-------- Source data

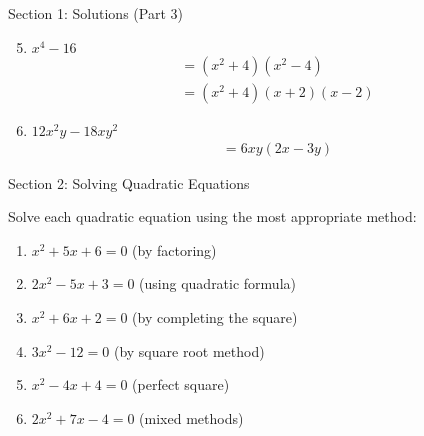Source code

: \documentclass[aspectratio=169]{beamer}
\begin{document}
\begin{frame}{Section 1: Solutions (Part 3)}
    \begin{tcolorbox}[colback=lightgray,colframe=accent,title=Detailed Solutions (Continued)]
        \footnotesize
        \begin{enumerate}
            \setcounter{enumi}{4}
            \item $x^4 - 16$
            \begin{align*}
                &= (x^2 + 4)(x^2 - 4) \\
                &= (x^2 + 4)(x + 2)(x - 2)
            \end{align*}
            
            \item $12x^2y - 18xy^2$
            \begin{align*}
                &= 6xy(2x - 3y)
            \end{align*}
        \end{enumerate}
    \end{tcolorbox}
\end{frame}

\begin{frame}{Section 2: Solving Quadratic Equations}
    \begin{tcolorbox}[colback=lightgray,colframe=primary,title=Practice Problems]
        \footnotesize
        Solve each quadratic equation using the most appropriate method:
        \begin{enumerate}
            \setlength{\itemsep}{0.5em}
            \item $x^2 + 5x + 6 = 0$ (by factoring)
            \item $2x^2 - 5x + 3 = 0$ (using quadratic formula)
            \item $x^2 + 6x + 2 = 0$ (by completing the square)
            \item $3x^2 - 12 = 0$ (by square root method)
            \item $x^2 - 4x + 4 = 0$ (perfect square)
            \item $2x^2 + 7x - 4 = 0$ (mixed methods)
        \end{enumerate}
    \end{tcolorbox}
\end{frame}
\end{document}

----------------

§ **Goal of the exercise**
Above are the records; copy exactly the lines from the line with "2: Solving Quadratic" through the line with "0$ (by factoring)", both included.

§ **Exercise answer**
\begin{frame}{Section 2: Solving Quadratic Equations}
    \begin{tcolorbox}[colback=lightgray,colframe=primary,title=Practice Problems]
        \footnotesize
        Solve each quadratic equation using the most appropriate method:
        \begin{enumerate}
            \setlength{\itemsep}{0.5em}
            \item $x^2 + 5x + 6 = 0$ (by factoring)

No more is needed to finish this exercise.